One Billion Row Challenge: Learned So Far
Last Update 2024-02-04, see below
I participate in the One Billion Row Challenge by Gunnar Morling: Parse one billion rows of CSV, in plain Java, and be fast at it. It is a friendly completion and learning experience.
I had three goals:
Be faster than the 'naive' reference solution.
Experiment a bit more with the new Memory access API’s
Experiment the first time with the new SIMD APIs.
My basic idea was this:
Memory map the file as a MemorySegment.
Instead of looking at one character at a time, use SIMD instructions to scan a bunch of characters in bulk.
Avoid copying memory into the Java heap.
I mostly achieved that. Here are my few surprises:
Bugs! Or try out Preview Features
The two APIs I’ve used are in preview. So, I did encounter two bugs with them in JDK 21.

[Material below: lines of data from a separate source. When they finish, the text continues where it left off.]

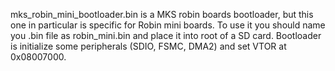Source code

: mks_robin_mini_bootloader.bin is a MKS robin boards bootloader, but this one in particular is specific for Robin mini boards.
To use it you should name you .bin file as robin_mini.bin and place it into root of a SD card.
Bootloader is initialize some peripherals (SDIO, FSMC, DMA2) and set VTOR at 0x08007000.
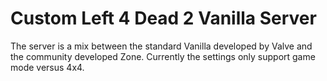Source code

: # Custom Left 4 Dead 2 Vanilla Server
The server is a mix between the standard Vanilla developed by Valve and the community developed Zone. Currently the settings only support game mode versus 4x4.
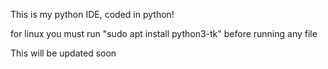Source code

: This is my python IDE, coded in python!

for linux you must run "sudo apt install python3-tk" before running any file

This will be updated soon
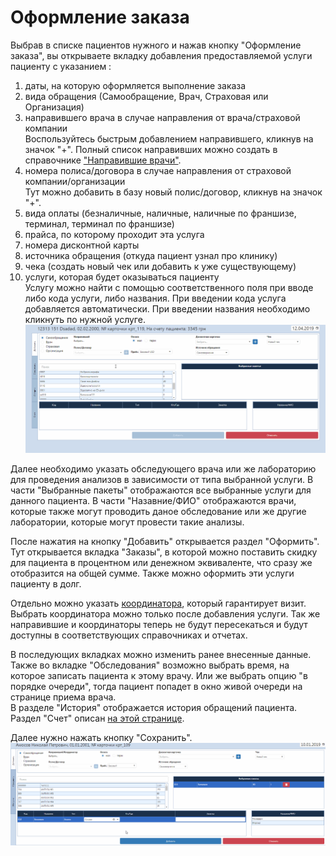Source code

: # Оформление заказа

Выбрав в списке пациентов нужного и нажав кнопку "Оформление заказа", вы открываете вкладку добавления предоставляемой услуги пациенту с указанием :  

1. даты, на которую оформляется выполнение заказа
2. вида обращения (Самообращение, Врач, Страховая или Организация)
3. направившего врача в случае направления от врача/страховой компании    
Воспользуйтесь быстрым добавлением направившего, кликнув на значок "+". Полный список направивших можно создать в справочнике <a href="./ReferringDoctors">"Направившие врачи"</a>.
4. номера полиса/договора в случае направления от страховой компании/организации   
Тут можно добавить в базу новый полис/договор, кликнув на значок "+".
5. вида оплаты (безналичные, наличные, наличные по франшизе, терминал, терминал по франшизе)
6. прайса, по которому проходит эта услуга
7. номера дисконтной карты
8. источника обращения (откуда пациент узнал про клинику)
9. чека (создать новый чек или добавить к уже существующему)
10. услуги, которая будет оказываться пациенту  
Услугу можно найти с помощью соответственного поля при вводе либо кода услуги, либо названия. При введении кода услуга добавляется автоматически. При введении названия необходимо кликнуть по нужной услуге.
![Image](Image/gif.gif)  
  
Далее необходимо указать обследующего врача или же лабораторию для проведения анализов в зависимости от типа выбранной услуги. В части "Выбранные пакеты" отображаются все выбранные услуги для данного пациента. В части "Назавние/ФИО" отображаются врачи, которые также могут проводить даное обследование или же другие лаборатории, которые могут провести такие анализы.  

После нажатия на кнопку "Добавить" открывается раздел "Оформить".  
Тут открывается вкладка "Заказы", в которой можно поставить скидку для пациента в процентном или денежном эквиваленте, что сразу же отобразится на общей сумме. Также можно оформить эти услуги пациенту в долг.

Отдельно можно указать <a href="./coordinator">координатора</a>, который гарантирует визит. Выбрать координатора можно только после добавления услуги.
Так же направившие и координаторы теперь не будут пересекаться и будут доступны в соответствующих справочниках и отчетах.    

В последующих вкладках можно изменить ранее внесенные данные. Также во вкладке "Обследования" возможно выбрать время, на которое записать пациента к этому врачу. Или же выбрать опцию "в порядке очереди", тогда пациент попадет в окно живой очереди на странице приема врача.  
В разделе "История" отображается история обращений пациента.   
Раздел "Счет" описан <a href="./count">на этой странице</a>.

Далее нужно нажать кнопку "Сохранить".
![Image](Image/OrderSave.gif)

I had JVM SIGSEGV crashes. I was quite clear to me, that I miscalculated some indexes. However, the JVM should raise an exception and crash with a SIGSEGV =). The bug is a missing bound check in VectorSpecies.fromMemorySegment when it is compiled by the JVMs C2 compiler. See my reproduction case on the mailing list if you are curious.
More evil: The MemorySegment.mismatch
method has a bug if you compare different
regions of the same memory segment: It always returns -1
and doesn’t do the actual comparison.
See my reproduction case on the mailing list if you are curious.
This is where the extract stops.